Canta, meu sabiá! (Arquivo JRS) |
Seo Miguel, pião de trecho,
ficou alguns anos parado no Perequê-mirim porque conseguiu emprego fichado no “Depósito
dos Gregos”. Na verdade, era Depósito de Materiais Itajá. Pertencia ao caiçara Valentim
de Jesus, o “Xarazinho”, mas os gregos Mihalopoulos, que eram proprietários da
Casa Macedônia no centro da cidade, o adquiriram.

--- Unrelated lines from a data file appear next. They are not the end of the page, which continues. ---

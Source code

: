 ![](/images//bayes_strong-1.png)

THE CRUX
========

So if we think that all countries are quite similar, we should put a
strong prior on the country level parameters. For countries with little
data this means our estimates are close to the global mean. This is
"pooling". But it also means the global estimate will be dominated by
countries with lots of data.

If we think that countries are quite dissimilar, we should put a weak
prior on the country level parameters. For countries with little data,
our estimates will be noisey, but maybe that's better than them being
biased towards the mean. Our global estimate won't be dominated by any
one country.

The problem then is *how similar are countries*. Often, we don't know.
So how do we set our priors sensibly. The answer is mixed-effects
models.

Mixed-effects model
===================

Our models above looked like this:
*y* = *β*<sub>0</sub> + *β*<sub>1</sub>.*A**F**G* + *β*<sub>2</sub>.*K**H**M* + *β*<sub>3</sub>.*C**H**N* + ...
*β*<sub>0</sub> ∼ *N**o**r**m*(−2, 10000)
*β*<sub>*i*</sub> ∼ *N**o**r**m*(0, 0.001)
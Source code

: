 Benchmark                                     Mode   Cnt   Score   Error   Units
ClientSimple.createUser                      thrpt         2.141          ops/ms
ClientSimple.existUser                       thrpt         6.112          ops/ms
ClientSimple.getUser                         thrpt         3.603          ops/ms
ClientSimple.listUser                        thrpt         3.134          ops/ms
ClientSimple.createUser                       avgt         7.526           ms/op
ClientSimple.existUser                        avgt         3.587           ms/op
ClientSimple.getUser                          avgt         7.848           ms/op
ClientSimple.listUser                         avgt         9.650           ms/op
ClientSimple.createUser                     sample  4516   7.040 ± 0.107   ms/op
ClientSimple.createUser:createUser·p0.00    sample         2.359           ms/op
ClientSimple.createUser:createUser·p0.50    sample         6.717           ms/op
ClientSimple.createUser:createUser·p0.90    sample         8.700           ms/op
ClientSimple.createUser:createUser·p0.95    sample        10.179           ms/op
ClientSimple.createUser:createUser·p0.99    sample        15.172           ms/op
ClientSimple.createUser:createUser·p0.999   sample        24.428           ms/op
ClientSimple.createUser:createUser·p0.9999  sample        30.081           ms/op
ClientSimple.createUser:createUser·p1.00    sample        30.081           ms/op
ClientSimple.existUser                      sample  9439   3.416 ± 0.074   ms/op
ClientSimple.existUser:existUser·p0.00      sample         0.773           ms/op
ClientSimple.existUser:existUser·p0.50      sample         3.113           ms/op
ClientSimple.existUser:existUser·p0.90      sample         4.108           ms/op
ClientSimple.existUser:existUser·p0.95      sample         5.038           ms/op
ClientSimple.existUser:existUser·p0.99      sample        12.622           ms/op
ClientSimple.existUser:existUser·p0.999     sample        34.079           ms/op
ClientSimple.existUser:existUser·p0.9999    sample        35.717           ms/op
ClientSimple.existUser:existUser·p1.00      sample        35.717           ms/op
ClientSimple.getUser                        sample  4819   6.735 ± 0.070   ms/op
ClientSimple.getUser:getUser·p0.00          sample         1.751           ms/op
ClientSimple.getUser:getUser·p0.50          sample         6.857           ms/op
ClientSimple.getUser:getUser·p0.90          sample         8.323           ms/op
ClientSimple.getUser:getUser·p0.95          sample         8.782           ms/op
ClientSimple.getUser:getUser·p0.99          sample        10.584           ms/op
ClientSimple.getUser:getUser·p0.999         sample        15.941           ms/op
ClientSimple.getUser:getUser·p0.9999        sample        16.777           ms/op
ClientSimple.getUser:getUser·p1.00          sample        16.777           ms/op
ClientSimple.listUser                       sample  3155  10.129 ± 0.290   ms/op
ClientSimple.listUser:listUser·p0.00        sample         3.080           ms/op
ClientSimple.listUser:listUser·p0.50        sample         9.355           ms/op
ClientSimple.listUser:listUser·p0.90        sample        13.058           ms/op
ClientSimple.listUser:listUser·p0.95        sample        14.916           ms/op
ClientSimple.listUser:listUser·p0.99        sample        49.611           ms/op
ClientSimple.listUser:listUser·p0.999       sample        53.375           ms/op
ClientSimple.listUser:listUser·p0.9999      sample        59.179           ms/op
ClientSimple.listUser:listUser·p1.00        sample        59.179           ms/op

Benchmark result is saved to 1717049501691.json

E por muitos anos eles imperaram na demanda da região sul, pois demorou para
surgir competidores. Mas... voltando ao nosso personagem, ele se dizia
pernambucano, era mais velho que o meu pai, mas se davam muito bem, estavam
sempre marcando pescaria e participando do grupo do Sapato Branco, onde música, comida e bebida eram fartas no barraco. Na real, o Seo Miguel era mais conhecido como
Pitomba porque esta palavra, que designa uma fruta nordestina, era comum na sua
fala, quase sempre sob a forma de exclamação. Em vez de dizer “Que coisa!”, ele dizia: “Que
pitomba!”. Também a usava como se esquecesse de outras palavras. Exemplo:
ao chegar no bar onde eu trabalhava, ele pedia: “Dá uma pitomba da boa, daquela que tem um camarão pintado”. Eu já
sabia que era pinga Pitu. Ou... “Me vê
uma pitomba daquele ali, mas sem filtro”. Eu já sabia que era referência
aos cigarros Continental sem filtro. “Quanto custou tudo, Zezinho?”. Ao escutar o total, o preço, lá vinha a
expressão: "Que pitomba! Acho que não
tenho todo esse dinheiro! Se precisar, você marca aí? No sábado o grego solta o
vale da quinzena e eu acerto tudo, pode deixar”.
Eu
trabalhei nesse bar dos treze aos dezoito anos, nele passei a minha
adolescência, né? Escutei muitas histórias, sobretudo dos chamados “pião de
trecho”, migrantes seminômades que "vieram fazer São Paulo", como era comum escutar deles. Quantas histórias!!! Foi com elas que aprendi tanto
a respeito das comunidades dessa gente de outros lugares, das injustiças mundo afora. Geralmente eram narrativas tristes, mas
saudosas de seus lugares, de seus parentes distantes. Uma frase, dita pelo Seo
Miguel, o Pitomba, depois de contar alguns episódios da sua epopeia: “É assim, Zezinho: a gente, nesta vida, mais
roda do que vive. Esta é a verdade. Que pitomba, né?”.
Meu filho, minha filha: vocês que agora rodam por outras terras, aproveitem para conhecer as riquezas deste nosso país! Muita gente boa caminha com a gente, é o nosso povo!